# WORK INSTRUCTION
Pull out every line below that holds the word "open".
▽
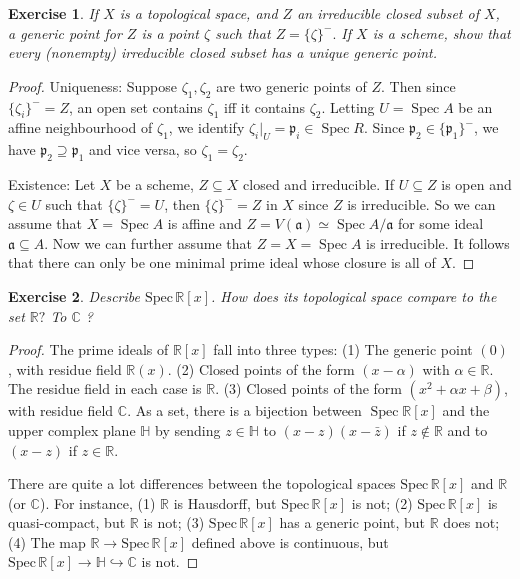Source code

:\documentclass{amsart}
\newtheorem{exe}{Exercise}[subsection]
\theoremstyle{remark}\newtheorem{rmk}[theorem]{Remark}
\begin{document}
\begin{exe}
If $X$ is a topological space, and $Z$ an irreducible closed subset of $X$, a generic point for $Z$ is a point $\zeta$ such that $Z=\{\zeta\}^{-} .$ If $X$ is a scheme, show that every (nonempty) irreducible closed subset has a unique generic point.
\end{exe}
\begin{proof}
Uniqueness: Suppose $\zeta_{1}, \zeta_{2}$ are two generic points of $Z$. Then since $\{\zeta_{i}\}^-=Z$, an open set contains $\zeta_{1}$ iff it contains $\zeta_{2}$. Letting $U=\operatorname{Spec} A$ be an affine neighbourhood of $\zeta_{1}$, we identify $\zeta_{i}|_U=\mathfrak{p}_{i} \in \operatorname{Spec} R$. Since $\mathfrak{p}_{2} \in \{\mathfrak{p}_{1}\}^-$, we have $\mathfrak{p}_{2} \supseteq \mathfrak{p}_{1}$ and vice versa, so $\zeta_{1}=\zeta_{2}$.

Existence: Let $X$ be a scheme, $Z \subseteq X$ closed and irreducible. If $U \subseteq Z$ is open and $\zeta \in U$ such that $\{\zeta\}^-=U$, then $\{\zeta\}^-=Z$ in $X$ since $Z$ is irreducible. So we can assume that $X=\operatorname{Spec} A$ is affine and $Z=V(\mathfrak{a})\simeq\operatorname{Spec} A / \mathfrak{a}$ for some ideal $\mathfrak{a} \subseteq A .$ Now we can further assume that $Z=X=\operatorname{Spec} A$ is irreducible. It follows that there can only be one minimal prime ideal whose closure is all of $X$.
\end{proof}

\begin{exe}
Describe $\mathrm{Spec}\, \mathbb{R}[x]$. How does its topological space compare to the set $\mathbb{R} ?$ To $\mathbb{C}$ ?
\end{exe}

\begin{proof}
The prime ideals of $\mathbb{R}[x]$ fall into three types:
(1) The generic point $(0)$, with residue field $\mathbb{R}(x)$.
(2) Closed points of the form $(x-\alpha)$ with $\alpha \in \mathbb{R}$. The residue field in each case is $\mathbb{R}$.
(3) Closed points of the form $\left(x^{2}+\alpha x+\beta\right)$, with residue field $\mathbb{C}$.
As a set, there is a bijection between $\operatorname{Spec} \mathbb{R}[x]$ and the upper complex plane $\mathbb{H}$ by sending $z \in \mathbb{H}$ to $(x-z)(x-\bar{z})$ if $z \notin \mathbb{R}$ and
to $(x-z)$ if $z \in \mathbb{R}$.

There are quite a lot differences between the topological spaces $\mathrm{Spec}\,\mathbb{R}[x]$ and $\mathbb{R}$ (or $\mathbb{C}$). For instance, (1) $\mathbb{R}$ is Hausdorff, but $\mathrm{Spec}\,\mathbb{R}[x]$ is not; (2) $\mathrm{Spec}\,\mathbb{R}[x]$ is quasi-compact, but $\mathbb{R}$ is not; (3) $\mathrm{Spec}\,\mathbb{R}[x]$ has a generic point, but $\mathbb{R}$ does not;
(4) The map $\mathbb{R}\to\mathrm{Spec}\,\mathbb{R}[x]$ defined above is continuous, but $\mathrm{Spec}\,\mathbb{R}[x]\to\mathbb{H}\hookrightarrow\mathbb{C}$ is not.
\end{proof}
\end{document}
△
# RESPONSE AREA
Uniqueness: Suppose $\zeta_{1}, \zeta_{2}$ are two generic points of $Z$. Then since $\{\zeta_{i}\}^-=Z$, an open set contains $\zeta_{1}$ iff it contains $\zeta_{2}$. Letting $U=\operatorname{Spec} A$ be an affine neighbourhood of $\zeta_{1}$, we identify $\zeta_{i}|_U=\mathfrak{p}_{i} \in \operatorname{Spec} R$. Since $\mathfrak{p}_{2} \in \{\mathfrak{p}_{1}\}^-$, we have $\mathfrak{p}_{2} \supseteq \mathfrak{p}_{1}$ and vice versa, so $\zeta_{1}=\zeta_{2}$.
Existence: Let $X$ be a scheme, $Z \subseteq X$ closed and irreducible. If $U \subseteq Z$ is open and $\zeta \in U$ such that $\{\zeta\}^-=U$, then $\{\zeta\}^-=Z$ in $X$ since $Z$ is irreducible. So we can assume that $X=\operatorname{Spec} A$ is affine and $Z=V(\mathfrak{a})\simeq\operatorname{Spec} A / \mathfrak{a}$ for some ideal $\mathfrak{a} \subseteq A .$ Now we can further assume that $Z=X=\operatorname{Spec} A$ is irreducible. It follows that there can only be one minimal prime ideal whose closure is all of $X$.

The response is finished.